▸ Task details
Return all the lines below exactly. Any picture among them is omitted.

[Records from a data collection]
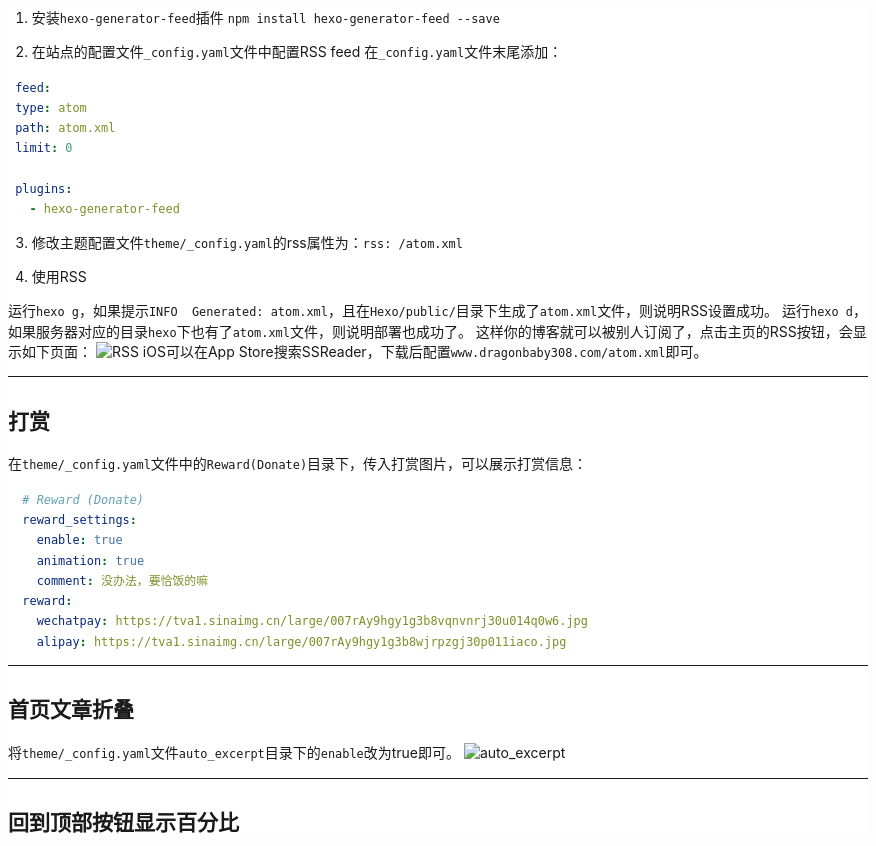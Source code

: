 
1. 安装`hexo-generator-feed`插件
`npm install hexo-generator-feed --save`

2. 在站点的配置文件`_config.yaml`文件中配置RSS feed
在`_config.yaml`文件末尾添加：

```yaml
 feed:
 type: atom
 path: atom.xml
 limit: 0

 plugins:
   - hexo-generator-feed
  ```

3.  修改主题配置文件`theme/_config.yaml`的rss属性为：`rss: /atom.xml`

4.  使用RSS

运行`hexo g`，如果提示`INFO  Generated: atom.xml`，且在`Hexo/public/`目录下生成了`atom.xml`文件，则说明RSS设置成功。
运行`hexo d`，如果服务器对应的目录`hexo`下也有了`atom.xml`文件，则说明部署也成功了。
这样你的博客就可以被别人订阅了，点击主页的RSS按钮，会显示如下页面：
![RSS](https://tva1.sinaimg.cn/large/007rAy9hgy1g3dj6qc852j31k40t9jy9.jpg)
iOS可以在App Store搜索SSReader，下载后配置`www.dragonbaby308.com/atom.xml`即可。

---

##  打赏

在`theme/_config.yaml`文件中的`Reward(Donate)`目录下，传入打赏图片，可以展示打赏信息：
```yaml
  # Reward (Donate)
  reward_settings:
    enable: true
    animation: true
    comment: 没办法，要恰饭的嘛
  reward:
    wechatpay: https://tva1.sinaimg.cn/large/007rAy9hgy1g3b8vqnvnrj30u014q0w6.jpg
    alipay: https://tva1.sinaimg.cn/large/007rAy9hgy1g3b8wjrpzgj30p011iaco.jpg
```

---

##  首页文章折叠

将`theme/_config.yaml`文件`auto_excerpt`目录下的`enable`改为true即可。
![auto_excerpt](https://tva1.sinaimg.cn/large/007rAy9hgy1g3b9szshqnj31k40t9jv2.jpg)

---

##  回到顶部按钮显示百分比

▸ Response to this exercise
Source code

: 
1. 安装`hexo-generator-feed`插件
`npm install hexo-generator-feed --save`

2. 在站点的配置文件`_config.yaml`文件中配置RSS feed
在`_config.yaml`文件末尾添加：

```yaml
 feed:
 type: atom
 path: atom.xml
 limit: 0

 plugins:
   - hexo-generator-feed
  ```

3.  修改主题配置文件`theme/_config.yaml`的rss属性为：`rss: /atom.xml`

4.  使用RSS

运行`hexo g`，如果提示`INFO  Generated: atom.xml`，且在`Hexo/public/`目录下生成了`atom.xml`文件，则说明RSS设置成功。
运行`hexo d`，如果服务器对应的目录`hexo`下也有了`atom.xml`文件，则说明部署也成功了。
这样你的博客就可以被别人订阅了，点击主页的RSS按钮，会显示如下页面：
![RSS](https://tva1.sinaimg.cn/large/007rAy9hgy1g3dj6qc852j31k40t9jy9.jpg)
iOS可以在App Store搜索SSReader，下载后配置`www.dragonbaby308.com/atom.xml`即可。

---

##  打赏

在`theme/_config.yaml`文件中的`Reward(Donate)`目录下，传入打赏图片，可以展示打赏信息：
```yaml
  # Reward (Donate)
  reward_settings:
    enable: true
    animation: true
    comment: 没办法，要恰饭的嘛
  reward:
    wechatpay: https://tva1.sinaimg.cn/large/007rAy9hgy1g3b8vqnvnrj30u014q0w6.jpg
    alipay: https://tva1.sinaimg.cn/large/007rAy9hgy1g3b8wjrpzgj30p011iaco.jpg
```

---

##  首页文章折叠

将`theme/_config.yaml`文件`auto_excerpt`目录下的`enable`改为true即可。
![auto_excerpt](https://tva1.sinaimg.cn/large/007rAy9hgy1g3b9szshqnj31k40t9jv2.jpg)

---

##  回到顶部按钮显示百分比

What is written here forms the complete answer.